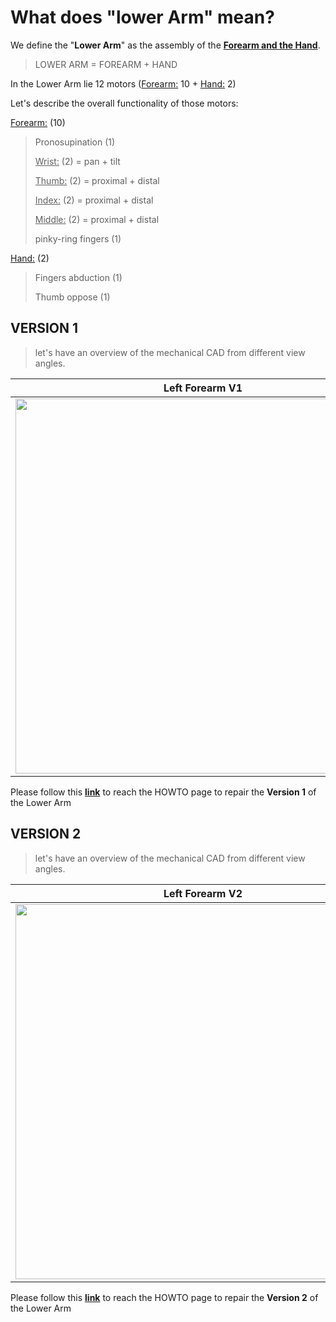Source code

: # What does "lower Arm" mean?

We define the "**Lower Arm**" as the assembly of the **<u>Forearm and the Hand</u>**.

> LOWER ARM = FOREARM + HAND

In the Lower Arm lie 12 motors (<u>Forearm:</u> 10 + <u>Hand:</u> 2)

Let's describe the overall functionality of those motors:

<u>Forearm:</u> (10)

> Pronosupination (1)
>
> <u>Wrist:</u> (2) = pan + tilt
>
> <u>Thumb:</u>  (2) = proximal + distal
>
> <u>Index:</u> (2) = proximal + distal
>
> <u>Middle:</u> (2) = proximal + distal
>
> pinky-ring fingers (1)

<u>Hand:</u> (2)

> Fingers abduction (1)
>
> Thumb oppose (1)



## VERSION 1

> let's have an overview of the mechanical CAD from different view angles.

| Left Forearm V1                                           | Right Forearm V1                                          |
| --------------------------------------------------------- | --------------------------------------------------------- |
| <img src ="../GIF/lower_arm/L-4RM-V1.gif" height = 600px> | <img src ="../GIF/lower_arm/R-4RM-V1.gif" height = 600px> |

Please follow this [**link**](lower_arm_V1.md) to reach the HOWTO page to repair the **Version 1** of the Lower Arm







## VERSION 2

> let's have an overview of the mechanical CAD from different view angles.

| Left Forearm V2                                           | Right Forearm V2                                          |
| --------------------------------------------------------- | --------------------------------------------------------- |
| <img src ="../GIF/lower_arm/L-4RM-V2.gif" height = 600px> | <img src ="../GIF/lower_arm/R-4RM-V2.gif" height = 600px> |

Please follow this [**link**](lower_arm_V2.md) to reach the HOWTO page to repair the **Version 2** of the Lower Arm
□ □ □
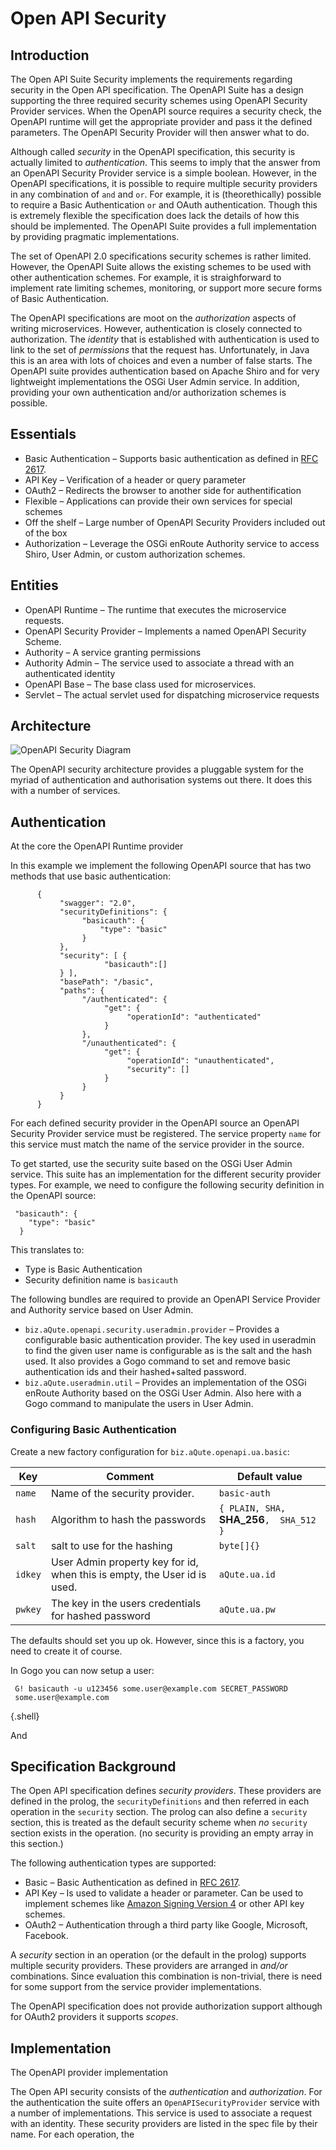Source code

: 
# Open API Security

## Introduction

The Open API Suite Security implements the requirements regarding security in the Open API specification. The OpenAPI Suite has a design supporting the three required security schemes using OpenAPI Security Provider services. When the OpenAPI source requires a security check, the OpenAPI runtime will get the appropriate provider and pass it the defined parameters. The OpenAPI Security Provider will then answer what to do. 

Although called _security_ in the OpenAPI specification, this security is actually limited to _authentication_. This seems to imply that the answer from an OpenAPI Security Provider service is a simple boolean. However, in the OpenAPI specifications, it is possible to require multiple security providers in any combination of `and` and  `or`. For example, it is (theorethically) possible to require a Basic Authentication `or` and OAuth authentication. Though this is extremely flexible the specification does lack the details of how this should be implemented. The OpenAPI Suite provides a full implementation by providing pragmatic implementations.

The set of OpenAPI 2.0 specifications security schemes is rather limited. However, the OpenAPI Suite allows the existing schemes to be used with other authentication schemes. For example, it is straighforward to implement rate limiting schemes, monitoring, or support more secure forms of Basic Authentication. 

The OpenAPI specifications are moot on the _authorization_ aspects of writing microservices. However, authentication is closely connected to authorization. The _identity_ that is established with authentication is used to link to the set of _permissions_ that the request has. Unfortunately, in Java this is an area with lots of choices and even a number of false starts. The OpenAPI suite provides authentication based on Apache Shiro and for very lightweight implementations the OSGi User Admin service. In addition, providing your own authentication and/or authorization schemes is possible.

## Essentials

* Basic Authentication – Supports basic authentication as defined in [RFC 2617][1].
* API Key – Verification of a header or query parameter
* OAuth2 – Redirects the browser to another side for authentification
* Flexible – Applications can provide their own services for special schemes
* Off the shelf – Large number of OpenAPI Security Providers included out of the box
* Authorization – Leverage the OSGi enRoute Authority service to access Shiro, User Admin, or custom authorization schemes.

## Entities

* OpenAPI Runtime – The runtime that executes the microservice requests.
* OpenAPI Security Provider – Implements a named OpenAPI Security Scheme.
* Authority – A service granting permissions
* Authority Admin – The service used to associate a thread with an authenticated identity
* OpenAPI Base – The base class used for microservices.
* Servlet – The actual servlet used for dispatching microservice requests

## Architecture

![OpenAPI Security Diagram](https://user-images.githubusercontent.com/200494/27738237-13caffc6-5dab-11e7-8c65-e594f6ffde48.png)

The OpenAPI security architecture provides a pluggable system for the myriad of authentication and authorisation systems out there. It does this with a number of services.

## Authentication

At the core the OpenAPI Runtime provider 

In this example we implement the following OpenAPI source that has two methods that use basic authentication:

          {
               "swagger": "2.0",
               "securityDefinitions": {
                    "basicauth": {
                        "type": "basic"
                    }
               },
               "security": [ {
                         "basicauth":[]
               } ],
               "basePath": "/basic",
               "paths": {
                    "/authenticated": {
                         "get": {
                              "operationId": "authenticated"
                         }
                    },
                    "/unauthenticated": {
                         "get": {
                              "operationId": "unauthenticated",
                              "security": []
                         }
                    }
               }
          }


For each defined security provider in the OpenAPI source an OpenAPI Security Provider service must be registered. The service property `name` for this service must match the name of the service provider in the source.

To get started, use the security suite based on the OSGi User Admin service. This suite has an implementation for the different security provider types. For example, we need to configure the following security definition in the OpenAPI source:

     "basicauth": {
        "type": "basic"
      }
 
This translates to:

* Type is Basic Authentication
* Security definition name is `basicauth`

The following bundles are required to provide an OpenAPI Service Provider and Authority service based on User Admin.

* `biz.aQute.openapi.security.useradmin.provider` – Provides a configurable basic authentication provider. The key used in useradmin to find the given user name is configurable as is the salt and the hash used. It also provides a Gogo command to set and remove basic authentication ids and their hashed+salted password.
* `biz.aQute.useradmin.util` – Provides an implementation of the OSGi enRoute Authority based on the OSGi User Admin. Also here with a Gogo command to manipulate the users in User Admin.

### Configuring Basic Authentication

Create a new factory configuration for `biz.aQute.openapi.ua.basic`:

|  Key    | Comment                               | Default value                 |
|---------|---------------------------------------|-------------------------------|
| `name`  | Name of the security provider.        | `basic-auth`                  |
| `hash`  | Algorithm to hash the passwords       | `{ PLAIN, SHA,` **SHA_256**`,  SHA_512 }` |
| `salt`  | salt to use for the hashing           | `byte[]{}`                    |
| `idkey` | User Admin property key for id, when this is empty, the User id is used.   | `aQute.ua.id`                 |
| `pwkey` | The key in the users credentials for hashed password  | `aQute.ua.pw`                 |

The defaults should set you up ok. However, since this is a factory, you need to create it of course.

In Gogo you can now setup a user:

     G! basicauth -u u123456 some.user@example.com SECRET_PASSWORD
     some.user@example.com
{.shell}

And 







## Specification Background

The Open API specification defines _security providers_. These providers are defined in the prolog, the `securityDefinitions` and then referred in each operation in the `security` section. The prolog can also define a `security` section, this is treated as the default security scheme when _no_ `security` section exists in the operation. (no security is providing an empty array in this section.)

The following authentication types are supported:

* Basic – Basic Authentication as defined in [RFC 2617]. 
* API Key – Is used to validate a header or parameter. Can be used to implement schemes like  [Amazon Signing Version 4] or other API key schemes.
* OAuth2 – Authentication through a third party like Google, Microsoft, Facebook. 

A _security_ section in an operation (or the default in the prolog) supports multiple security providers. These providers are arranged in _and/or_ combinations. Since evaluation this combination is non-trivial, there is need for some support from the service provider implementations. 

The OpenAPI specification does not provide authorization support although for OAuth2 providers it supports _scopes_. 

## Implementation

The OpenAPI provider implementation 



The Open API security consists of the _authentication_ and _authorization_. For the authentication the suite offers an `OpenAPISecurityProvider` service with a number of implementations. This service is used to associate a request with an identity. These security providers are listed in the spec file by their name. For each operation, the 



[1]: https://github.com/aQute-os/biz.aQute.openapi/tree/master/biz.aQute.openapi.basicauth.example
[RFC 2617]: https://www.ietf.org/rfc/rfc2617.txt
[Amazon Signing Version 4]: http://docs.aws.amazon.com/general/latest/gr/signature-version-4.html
□ □ □
Exercise details
Produce a word-for-word copy of everything above from the line holding "of the security" down to the line holding "A _security_ section", with both of those lines kept.

Solved problem
| `name`  | Name of the security provider.        | `basic-auth`                  |
| `hash`  | Algorithm to hash the passwords       | `{ PLAIN, SHA,` **SHA_256**`,  SHA_512 }` |
| `salt`  | salt to use for the hashing           | `byte[]{}`                    |
| `idkey` | User Admin property key for id, when this is empty, the User id is used.   | `aQute.ua.id`                 |
| `pwkey` | The key in the users credentials for hashed password  | `aQute.ua.pw`                 |

The defaults should set you up ok. However, since this is a factory, you need to create it of course.

In Gogo you can now setup a user:

     G! basicauth -u u123456 some.user@example.com SECRET_PASSWORD
     some.user@example.com
{.shell}

And 







## Specification Background

The Open API specification defines _security providers_. These providers are defined in the prolog, the `securityDefinitions` and then referred in each operation in the `security` section. The prolog can also define a `security` section, this is treated as the default security scheme when _no_ `security` section exists in the operation. (no security is providing an empty array in this section.)

The following authentication types are supported:

* Basic – Basic Authentication as defined in [RFC 2617]. 
* API Key – Is used to validate a header or parameter. Can be used to implement schemes like  [Amazon Signing Version 4] or other API key schemes.
* OAuth2 – Authentication through a third party like Google, Microsoft, Facebook. 

A _security_ section in an operation (or the default in the prolog) supports multiple security providers. These providers are arranged in _and/or_ combinations. Since evaluation this combination is non-trivial, there is need for some support from the service provider implementations. 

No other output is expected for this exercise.